On day <i>Ma'ariv</i> building in Tel Aviv closed, beloved watchman takes his own life

Paper's journalists lament Russian historian who languished in his guard station due to insufficient Hebrew.

Sergei Halyufin 370 (photo credit: Ma'ariv workers Facebook)
Sergei Halyufin 370
(photo credit: Ma'ariv workers Facebook)
Nearly two decades after he began working at the Ma’ariv offices in Tel Aviv, night watchman Sergei Halyufin committed suicide, on the same day the office closed its doors for the last time.
The Ma’ariv workers union reported Halyufin’s death Thursday night in a Facebook post over the weekend as a tragic chapter in the history of the newspaper.
In the post, journalist Chen Kontas describes Halyufin as a historian with three academic degrees who made aliya from Russia and because of his problems with Hebrew, languished in his guard station, his intellect and knowledge underused “Those who stopped to speak to him received full lectures in history. Empires sank and statesmen fell inside Sergei’s little guard booth,” Kontas wrote.

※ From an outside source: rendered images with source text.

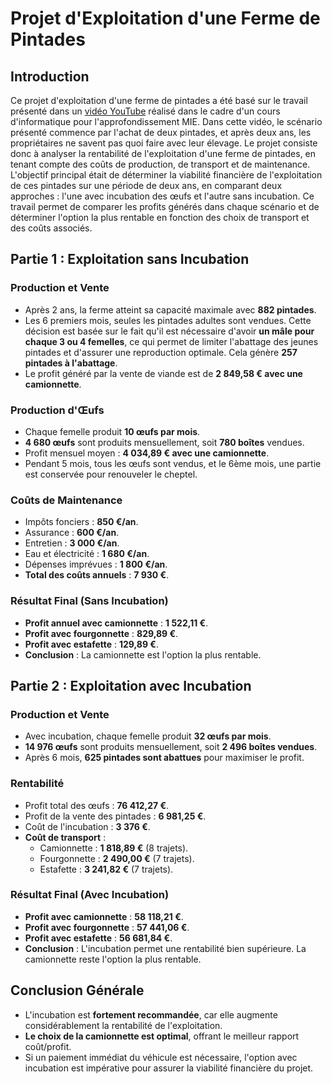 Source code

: # Projet d'Exploitation d'une Ferme de Pintades

## Introduction
Ce projet d'exploitation d'une ferme de pintades a été basé sur le travail présenté dans un [vidéo YouTube](https://www.youtube.com/watch?v=UoTXYTQYtRs) réalisé dans le cadre d'un cours d'informatique pour l'approfondissement MIE. Dans cette vidéo, le scénario présenté commence par l'achat de deux pintades, et après deux ans, les propriétaires ne savent pas quoi faire avec leur élevage. Le projet consiste donc à analyser la rentabilité de l'exploitation d'une ferme de pintades, en tenant compte des coûts de production, de transport et de maintenance. L'objectif principal était de déterminer la viabilité financière de l'exploitation de ces pintades sur une période de deux ans, en comparant deux approches : l'une avec incubation des œufs et l'autre sans incubation. Ce travail permet de comparer les profits générés dans chaque scénario et de déterminer l'option la plus rentable en fonction des choix de transport et des coûts associés.

## Partie 1 : Exploitation sans Incubation
### Production et Vente
- Après 2 ans, la ferme atteint sa capacité maximale avec **882 pintades**.
- Les 6 premiers mois, seules les pintades adultes sont vendues. Cette décision est basée sur le fait qu'il est nécessaire d'avoir **un mâle pour chaque 3 ou 4 femelles**, ce qui permet de limiter l'abattage des jeunes pintades et d'assurer une reproduction optimale. Cela génère **257 pintades à l'abattage**.
- Le profit généré par la vente de viande est de **2 849,58 € avec une camionnette**.

### Production d'Œufs
- Chaque femelle produit **10 œufs par mois**.
- **4 680 œufs** sont produits mensuellement, soit **780 boîtes** vendues.
- Profit mensuel moyen : **4 034,89 € avec une camionnette**.
- Pendant 5 mois, tous les œufs sont vendus, et le 6ème mois, une partie est conservée pour renouveler le cheptel.

### Coûts de Maintenance
- Impôts fonciers : **850 €/an**.
- Assurance : **600 €/an**.
- Entretien : **3 000 €/an**.
- Eau et électricité : **1 680 €/an**.
- Dépenses imprévues : **1 800 €/an**.
- **Total des coûts annuels** : **7 930 €**.

### Résultat Final (Sans Incubation)
- **Profit annuel avec camionnette** : **1 522,11 €**.
- **Profit avec fourgonnette** : **829,89 €**.
- **Profit avec estafette** : **129,89 €**.
- **Conclusion** : La camionnette est l'option la plus rentable.

## Partie 2 : Exploitation avec Incubation
### Production et Vente
- Avec incubation, chaque femelle produit **32 œufs par mois**.
- **14 976 œufs** sont produits mensuellement, soit **2 496 boîtes vendues**.
- Après 6 mois, **625 pintades sont abattues** pour maximiser le profit.

### Rentabilité
- Profit total des œufs : **76 412,27 €**.
- Profit de la vente des pintades : **6 981,25 €**.
- Coût de l'incubation : **3 376 €**.
- **Coût de transport** :
  - Camionnette : **1 818,89 €** (8 trajets).
  - Fourgonnette : **2 490,00 €** (7 trajets).
  - Estafette : **3 241,82 €** (7 trajets).

### Résultat Final (Avec Incubation)
- **Profit avec camionnette** : **58 118,21 €**.
- **Profit avec fourgonnette** : **57 441,06 €**.
- **Profit avec estafette** : **56 681,84 €**.
- **Conclusion** : L'incubation permet une rentabilité bien supérieure. La camionnette reste l'option la plus rentable.

## Conclusion Générale
- L'incubation est **fortement recommandée**, car elle augmente considérablement la rentabilité de l'exploitation.
- **Le choix de la camionnette est optimal**, offrant le meilleur rapport coût/profit.
- Si un paiement immédiat du véhicule est nécessaire, l'option avec incubation est impérative pour assurer la viabilité financière du projet.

She said that Halyufin “was my most loyal reader, but not only mine, all of ours. He remembered every article and every detail. It sounds like something out of a movie – a historian sitting at his guard post. The man who in his death, became himself a part of the sad history of Ma’ariv.”
Publisher Shlomo Ben-Tsvi bought the financially troubled newspaper last year. He subsequently fired a large number of workers and kept those who remained for a partial merger with the paper Makor Rishon, which he also owns. The paper’s offices are now located in the Malha Technology Park in southern Jerusalem.